What Determines Productivity? Lessons From the Dramatic Recovery of the U.S. and Canadian Iron Ore Industries Following Their Early 1980s Crisis

Staff Report 286 | Published February 1, 2005

Download PDF

Author

James A. Schmitz, Jr. Senior Research Economist
What Determines Productivity? Lessons From the Dramatic Recovery of the U.S. and Canadian Iron Ore Industries Following Their Early 1980s Crisis

Abstract

Great Lakes iron ore producers had faced no competition from foreign iron ore in the Great Lakes steel market for nearly a century as the 1970s closed. In the early 1980s, as a result of unprecedented developments in the world steel market, Brazilian producers were offering to deliver iron ore to Chicago (the heart of the Great Lakes market) at prices substantially below local iron ore prices.
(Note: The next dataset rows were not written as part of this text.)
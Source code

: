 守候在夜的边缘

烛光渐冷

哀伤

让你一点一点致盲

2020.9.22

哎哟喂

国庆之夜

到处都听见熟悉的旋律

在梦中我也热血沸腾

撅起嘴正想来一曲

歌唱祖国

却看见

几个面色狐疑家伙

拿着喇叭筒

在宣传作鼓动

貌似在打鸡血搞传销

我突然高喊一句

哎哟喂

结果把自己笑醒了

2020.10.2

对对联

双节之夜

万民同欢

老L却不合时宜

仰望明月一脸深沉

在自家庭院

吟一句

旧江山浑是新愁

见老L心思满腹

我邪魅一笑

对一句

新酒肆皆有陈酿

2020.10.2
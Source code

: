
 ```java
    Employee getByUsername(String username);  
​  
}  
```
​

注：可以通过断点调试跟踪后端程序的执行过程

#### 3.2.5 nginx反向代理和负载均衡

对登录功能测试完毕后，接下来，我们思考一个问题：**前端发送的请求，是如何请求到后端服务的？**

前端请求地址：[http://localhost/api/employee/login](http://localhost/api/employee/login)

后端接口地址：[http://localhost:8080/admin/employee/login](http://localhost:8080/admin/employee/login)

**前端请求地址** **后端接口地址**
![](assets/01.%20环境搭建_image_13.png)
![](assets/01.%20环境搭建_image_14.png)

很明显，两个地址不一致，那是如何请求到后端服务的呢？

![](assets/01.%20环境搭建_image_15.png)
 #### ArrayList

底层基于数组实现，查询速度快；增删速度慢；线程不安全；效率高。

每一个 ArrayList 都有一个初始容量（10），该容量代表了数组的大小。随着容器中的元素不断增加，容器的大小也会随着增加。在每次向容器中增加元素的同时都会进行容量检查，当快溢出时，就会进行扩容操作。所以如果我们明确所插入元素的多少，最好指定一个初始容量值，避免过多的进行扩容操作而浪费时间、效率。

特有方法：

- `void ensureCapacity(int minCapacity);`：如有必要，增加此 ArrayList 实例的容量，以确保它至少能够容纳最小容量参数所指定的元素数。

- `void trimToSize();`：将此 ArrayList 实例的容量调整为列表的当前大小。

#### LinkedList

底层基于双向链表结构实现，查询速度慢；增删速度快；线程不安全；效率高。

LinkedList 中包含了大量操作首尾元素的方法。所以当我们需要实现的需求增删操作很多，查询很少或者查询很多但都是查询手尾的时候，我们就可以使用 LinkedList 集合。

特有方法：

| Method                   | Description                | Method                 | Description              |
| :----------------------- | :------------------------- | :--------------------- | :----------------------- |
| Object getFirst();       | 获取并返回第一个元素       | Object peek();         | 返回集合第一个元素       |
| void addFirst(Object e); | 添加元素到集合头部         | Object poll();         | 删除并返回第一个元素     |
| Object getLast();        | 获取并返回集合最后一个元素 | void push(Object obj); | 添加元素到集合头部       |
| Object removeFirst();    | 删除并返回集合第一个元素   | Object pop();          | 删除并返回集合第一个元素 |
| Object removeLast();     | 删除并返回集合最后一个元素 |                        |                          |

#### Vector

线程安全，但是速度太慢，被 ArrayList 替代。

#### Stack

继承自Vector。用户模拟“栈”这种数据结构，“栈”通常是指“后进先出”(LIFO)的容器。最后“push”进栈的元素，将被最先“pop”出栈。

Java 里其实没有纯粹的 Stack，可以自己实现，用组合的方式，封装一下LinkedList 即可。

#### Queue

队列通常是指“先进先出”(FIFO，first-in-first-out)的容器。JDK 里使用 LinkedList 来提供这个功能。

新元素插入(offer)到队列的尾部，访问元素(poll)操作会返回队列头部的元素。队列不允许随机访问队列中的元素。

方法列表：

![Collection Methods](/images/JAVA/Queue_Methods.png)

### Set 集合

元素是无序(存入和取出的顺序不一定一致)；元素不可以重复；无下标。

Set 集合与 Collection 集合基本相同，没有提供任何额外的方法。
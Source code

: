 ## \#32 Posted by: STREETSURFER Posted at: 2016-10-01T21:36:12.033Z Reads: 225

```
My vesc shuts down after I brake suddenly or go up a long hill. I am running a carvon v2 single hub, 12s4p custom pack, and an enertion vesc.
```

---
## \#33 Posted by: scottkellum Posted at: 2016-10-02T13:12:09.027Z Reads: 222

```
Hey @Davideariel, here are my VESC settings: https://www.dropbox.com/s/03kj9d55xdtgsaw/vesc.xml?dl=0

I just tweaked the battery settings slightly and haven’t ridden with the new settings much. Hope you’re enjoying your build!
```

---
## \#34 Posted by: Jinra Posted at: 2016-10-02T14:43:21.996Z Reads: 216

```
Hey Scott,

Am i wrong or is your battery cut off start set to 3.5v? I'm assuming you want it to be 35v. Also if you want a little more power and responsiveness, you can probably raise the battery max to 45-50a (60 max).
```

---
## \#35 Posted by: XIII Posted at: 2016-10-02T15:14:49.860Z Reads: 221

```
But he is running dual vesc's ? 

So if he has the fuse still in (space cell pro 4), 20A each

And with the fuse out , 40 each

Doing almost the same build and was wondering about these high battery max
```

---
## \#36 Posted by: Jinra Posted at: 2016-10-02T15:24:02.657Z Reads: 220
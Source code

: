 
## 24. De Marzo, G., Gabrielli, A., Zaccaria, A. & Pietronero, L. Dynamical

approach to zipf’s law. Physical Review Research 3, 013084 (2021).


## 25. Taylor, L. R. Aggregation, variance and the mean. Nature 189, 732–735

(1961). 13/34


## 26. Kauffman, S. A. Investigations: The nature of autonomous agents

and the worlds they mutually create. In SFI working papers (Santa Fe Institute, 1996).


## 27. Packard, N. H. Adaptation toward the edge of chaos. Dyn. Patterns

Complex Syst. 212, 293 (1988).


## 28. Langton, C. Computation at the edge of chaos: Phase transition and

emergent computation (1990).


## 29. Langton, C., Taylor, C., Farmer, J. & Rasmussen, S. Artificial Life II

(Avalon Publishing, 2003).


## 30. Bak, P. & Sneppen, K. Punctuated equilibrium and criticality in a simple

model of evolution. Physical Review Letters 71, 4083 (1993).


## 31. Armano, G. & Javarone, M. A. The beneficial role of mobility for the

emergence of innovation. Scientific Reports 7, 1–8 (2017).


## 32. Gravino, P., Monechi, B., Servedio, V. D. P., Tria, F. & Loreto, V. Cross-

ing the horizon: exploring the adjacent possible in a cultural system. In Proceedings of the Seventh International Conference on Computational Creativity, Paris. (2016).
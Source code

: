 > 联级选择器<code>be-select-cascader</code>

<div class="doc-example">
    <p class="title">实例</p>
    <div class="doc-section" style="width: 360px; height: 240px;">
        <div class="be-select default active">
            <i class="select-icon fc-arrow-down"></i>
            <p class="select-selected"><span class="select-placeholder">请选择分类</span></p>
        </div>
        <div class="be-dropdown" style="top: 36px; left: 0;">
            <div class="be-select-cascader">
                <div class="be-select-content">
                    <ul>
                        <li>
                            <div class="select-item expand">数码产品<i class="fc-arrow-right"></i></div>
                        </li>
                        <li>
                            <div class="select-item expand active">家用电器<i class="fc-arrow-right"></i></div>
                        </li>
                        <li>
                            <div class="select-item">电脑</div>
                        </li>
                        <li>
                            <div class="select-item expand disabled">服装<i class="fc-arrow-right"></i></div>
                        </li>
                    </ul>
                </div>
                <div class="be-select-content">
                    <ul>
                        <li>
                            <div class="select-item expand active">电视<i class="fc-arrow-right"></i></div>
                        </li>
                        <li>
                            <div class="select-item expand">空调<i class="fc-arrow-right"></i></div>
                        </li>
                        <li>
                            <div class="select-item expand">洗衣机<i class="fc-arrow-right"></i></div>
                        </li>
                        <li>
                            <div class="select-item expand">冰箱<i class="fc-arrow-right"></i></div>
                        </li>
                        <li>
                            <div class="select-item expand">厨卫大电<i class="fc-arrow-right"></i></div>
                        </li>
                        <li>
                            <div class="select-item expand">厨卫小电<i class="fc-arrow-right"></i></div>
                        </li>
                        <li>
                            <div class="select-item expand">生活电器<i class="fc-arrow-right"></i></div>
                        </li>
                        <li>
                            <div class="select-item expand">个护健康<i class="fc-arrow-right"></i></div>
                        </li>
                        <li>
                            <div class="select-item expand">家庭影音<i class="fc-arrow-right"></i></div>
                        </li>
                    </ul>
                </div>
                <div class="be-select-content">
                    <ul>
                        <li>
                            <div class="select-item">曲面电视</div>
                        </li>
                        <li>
The U.S. and Canadian iron ore industries faced a major crisis that cast doubt on their future. In response to the crisis, these industries dramatically increased productivity. Labor productivity doubled in a few years (whereas it had changed little in the preceding decade). Materials productivity increased by more than half. Capital productivity increased as well. I show that most of the productivity gains were due to changes in work practices. Work practice changes reduced overstaffing and hence increased labor productivity. Changes in work practices, by increasing the fraction of time equipment was in operating mode, also significantly increased materials and capital productivity.